Cross became very spiritual and spent much of her time thinking about her disease and its place in her life. Cross found herself tackling life changes with the enthusiasm fueled by her fortune at being given a second chance.

“I’ve done more in my one year of being a cancer patient than I’d done the rest of my life,” Cross says. “It made me grow up, take risks I had never taken before.” For example, after living in the same house for 37 years, Cross had one built — in Arizona, no less, with much of the planning being done over the phone from her bed while she was recovering from chemotherapy. Cross and Jim Fitzsimmons, her partner of 14 years, invited her father to move with them, and they will be living near family who will also be moving to Arizona from the East Coast. And there’s the dog, Monty.

Cross is done drifting, her self description for her approach to life before cancer. “This was my wake-up call,” she says. Cross refuses to allow cancer to be a defining element in her life. “I have learned to live for today. Today I am cancer free. So I feel I have won this battle. It can be done. And, if I get it again tomorrow, I’ll just treat it as another episode. I live each day to its fullest so I often don’t even think about cancer (in relation to herself); it’s an abstract thing now.”

Cross faced the loss of her hair with the loving support of her family, especially her daughter. She decided to never wear a wig, but her baldness sometimes made “outsiders” uncomfortable. During filming for a commercial on the Embrace group, Cross whipped off her scarf and suggested that they discuss being bald. “The shocked director blurted, ‘Are you okay with that?’” Cross laughs. “I was, but he wasn’t!”

Although the word “chemotherapy” can make a sturdy soul shudder in fear, Cross says that she almost looked forward to chemo days because she was so pampered by the staff at Cancer Care Associates. Cross also credits David Chan, MD, oncology director, for her recovery. “I didn’t look at him as my doctor, I looked at him as my partner,” says Cross, describing him as a very caring physician.

Cross chose Padre Pio as her patron saint and began buying his cards, which contain relics, and giving them to others who needed encouragement and support. [Padre Pio, 1887-1968, bore the stigmata, or wounds from the cross, for 50 years before being healed the day of his death. He was canonized by Pope John Paul II in 2002.] Dr. Chan told Cross before her surgery that he suspected that he would find cancer in some of her lymph nodes. Cross was going to sneak her Padre Pio card into surgery with her but finally had to tell the staff about it. “They saw how much it meant to me,” says Cross, “and they allowed me to put it in a pocket in the gown.” That pocket happened to be over the area of the surgical site.
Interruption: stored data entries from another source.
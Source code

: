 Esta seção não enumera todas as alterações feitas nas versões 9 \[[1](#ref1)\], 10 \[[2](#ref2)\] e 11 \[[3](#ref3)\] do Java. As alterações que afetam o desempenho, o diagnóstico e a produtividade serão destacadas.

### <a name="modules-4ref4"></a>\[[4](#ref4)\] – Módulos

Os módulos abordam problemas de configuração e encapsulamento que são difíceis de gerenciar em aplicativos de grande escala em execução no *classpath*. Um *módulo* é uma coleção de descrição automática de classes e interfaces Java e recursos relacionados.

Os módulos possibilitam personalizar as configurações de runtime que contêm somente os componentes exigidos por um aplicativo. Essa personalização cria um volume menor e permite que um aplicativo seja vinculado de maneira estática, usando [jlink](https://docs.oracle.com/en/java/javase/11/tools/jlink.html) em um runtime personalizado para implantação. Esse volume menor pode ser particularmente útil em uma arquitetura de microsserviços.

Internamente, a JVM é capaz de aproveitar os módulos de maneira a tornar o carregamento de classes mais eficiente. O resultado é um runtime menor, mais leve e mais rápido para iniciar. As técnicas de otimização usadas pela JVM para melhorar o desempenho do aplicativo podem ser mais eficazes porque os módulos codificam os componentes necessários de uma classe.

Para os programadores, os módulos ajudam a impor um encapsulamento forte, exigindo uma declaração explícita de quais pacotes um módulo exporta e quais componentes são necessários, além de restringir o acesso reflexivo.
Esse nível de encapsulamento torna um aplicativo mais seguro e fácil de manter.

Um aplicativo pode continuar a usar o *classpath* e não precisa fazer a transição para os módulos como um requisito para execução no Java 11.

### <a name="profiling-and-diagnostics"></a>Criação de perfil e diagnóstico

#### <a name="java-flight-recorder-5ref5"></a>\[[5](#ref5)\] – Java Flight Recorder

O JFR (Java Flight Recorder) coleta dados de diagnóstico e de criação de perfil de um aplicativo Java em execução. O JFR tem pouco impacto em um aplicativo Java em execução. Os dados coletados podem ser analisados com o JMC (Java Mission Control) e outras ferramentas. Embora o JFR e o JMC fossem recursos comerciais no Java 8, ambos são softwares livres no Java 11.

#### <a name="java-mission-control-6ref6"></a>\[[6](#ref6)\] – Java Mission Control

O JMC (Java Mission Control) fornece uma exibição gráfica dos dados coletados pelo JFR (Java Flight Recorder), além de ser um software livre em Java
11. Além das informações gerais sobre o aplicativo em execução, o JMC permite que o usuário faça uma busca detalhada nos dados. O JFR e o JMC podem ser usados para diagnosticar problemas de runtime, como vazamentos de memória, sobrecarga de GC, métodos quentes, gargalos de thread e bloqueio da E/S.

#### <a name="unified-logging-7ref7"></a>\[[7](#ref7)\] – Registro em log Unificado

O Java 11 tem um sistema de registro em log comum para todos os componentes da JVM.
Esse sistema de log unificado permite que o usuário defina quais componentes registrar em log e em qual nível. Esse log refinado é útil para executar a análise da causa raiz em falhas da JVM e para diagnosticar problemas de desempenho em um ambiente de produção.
Cross believes that a miracle eliminated any evidence of cancer from the suspect lymph nodes. “The operation was a cinch,” says Cross. “I truly believe he (Padre Pio) interceded for me.”

Cross had been most concerned about the radiation, but even that “turned out to be a breeze. I realized that I was most scared of it because it was the one aspect of my mother’s treatment that I didn’t go through with her. I never knew I could accompany her into the waiting room. When I was alone in that room after my first consultation, I sat there and began crying. I realized how lonely my mother must have felt. A patient who had just finished her treatment sat beside me, and I told her why I was crying. When that patient left, I felt my mother’s strong presence in the room with me. It was so calming.”

Cross and Fitzsimmons were engaged at Christmas last year and had talked about getting married after moving to Arizona. After her last radiation treatment in March, however, Cross said her daughter approached her on Jim’s behalf and said, “Jim wants us to go buy your wedding dress. You’re going to be married in three weeks!” Still somewhat in shock a month following the wedding, Cross says the weekend was a blast, although not everyone could contain their emotions during the actual ceremony. Her husband and father, the best man, were both crying, which made her weepy. Only her daughter managed to escape the tears, trying to keep the occasion under some control.